The King County executive oversees a more than $6 billion annual budget (larger than Seattle’s) and governs the 12th largest county in the nation. But in recent years, it has drawn little interest. Constantine, a lawyer, was first elected in 2009, after a dozen years in the state Legislature and on the County Council. He filled an open seat vacated when then-Executive Ron Sims stepped down to join the Obama administration.

But since then, in two reelection campaigns, he has not drawn a single serious challenger.

Nguyen, a program manager at Microsoft, was elected to the state Senate in 2018, beating a better-known, better-funded candidate, and is in his first term.

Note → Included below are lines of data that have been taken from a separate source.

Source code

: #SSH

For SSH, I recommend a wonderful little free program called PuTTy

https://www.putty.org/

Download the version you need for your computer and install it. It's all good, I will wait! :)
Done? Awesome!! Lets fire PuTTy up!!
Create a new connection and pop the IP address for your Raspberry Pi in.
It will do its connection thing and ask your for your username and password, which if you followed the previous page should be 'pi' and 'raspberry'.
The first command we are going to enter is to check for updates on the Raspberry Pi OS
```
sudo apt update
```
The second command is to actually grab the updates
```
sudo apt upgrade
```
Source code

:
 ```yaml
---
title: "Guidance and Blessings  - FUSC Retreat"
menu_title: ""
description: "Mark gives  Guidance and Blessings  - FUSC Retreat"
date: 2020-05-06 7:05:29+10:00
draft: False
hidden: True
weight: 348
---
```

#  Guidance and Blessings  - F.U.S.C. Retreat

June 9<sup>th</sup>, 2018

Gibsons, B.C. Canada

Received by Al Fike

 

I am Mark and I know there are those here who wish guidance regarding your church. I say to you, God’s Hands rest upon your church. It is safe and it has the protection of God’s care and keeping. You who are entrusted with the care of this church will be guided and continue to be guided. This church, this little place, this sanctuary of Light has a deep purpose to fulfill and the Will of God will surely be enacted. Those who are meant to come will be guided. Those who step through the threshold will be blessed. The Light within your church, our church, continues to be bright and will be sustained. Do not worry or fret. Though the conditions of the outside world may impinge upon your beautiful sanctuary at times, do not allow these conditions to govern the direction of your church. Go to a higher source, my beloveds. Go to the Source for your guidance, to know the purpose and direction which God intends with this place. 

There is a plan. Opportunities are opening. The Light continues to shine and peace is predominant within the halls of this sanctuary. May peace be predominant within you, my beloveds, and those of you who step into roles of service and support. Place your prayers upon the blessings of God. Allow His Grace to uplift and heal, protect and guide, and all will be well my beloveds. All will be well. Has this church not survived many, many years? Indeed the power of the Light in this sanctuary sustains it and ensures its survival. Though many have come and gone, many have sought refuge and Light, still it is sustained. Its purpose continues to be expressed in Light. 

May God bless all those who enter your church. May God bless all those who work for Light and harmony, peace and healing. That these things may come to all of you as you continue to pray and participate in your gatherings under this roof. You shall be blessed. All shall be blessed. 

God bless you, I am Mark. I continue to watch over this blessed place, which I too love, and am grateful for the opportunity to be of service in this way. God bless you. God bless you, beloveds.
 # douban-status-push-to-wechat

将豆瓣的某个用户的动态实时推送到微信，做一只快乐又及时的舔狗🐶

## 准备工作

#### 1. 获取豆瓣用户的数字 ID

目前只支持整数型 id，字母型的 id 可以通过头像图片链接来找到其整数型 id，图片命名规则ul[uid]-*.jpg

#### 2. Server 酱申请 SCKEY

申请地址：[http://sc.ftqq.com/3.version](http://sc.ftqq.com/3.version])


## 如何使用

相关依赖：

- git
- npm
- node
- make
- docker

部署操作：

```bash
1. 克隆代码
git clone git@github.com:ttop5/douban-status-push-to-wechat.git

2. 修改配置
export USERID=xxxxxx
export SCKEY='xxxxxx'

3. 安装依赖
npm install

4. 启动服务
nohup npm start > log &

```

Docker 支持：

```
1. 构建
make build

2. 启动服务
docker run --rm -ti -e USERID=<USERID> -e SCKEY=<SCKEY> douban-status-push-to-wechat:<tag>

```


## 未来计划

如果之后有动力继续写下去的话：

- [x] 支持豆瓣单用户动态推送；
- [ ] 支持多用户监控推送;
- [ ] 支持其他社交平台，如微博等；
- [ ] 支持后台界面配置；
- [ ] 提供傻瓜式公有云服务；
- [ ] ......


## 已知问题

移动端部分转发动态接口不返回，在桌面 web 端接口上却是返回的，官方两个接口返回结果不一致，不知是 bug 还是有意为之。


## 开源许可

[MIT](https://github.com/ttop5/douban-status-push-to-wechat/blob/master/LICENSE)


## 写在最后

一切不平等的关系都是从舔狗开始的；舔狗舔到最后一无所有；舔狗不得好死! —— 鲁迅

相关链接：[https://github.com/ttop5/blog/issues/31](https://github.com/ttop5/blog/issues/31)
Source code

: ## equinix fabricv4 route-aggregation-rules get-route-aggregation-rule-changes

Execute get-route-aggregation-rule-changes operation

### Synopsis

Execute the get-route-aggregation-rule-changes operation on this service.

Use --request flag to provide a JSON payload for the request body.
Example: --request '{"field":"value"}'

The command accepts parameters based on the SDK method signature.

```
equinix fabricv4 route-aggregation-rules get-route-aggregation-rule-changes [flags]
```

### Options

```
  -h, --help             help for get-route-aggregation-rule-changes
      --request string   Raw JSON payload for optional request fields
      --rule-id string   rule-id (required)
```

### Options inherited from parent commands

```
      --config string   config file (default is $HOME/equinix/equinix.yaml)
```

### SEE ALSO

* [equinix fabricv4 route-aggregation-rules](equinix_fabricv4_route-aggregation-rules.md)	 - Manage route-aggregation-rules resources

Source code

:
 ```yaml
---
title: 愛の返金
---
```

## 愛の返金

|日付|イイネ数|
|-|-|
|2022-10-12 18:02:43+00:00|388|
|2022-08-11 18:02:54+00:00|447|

He will remain in the state Senate if he loses his race for county executive.

Born to Vietnamese refugee parents, he has stressed the importance of electing officials with “lived experience” and talks about how his life — growing up in an immigrant family, caring for his father who was paralyzed in a car crash — has influenced his policymaking.

The next executive will oversee public transit, parks, environmental protection and economic recovery from Shoreline south to Federal Way, and east to Snoqualmie Pass and Skykomish. The executive will also, for the first time in a quarter-century, appoint a sheriff to lead law enforcement in the county, after voters chose last year to move from an elected sheriff to one appointed by the executive and approved by the County Council.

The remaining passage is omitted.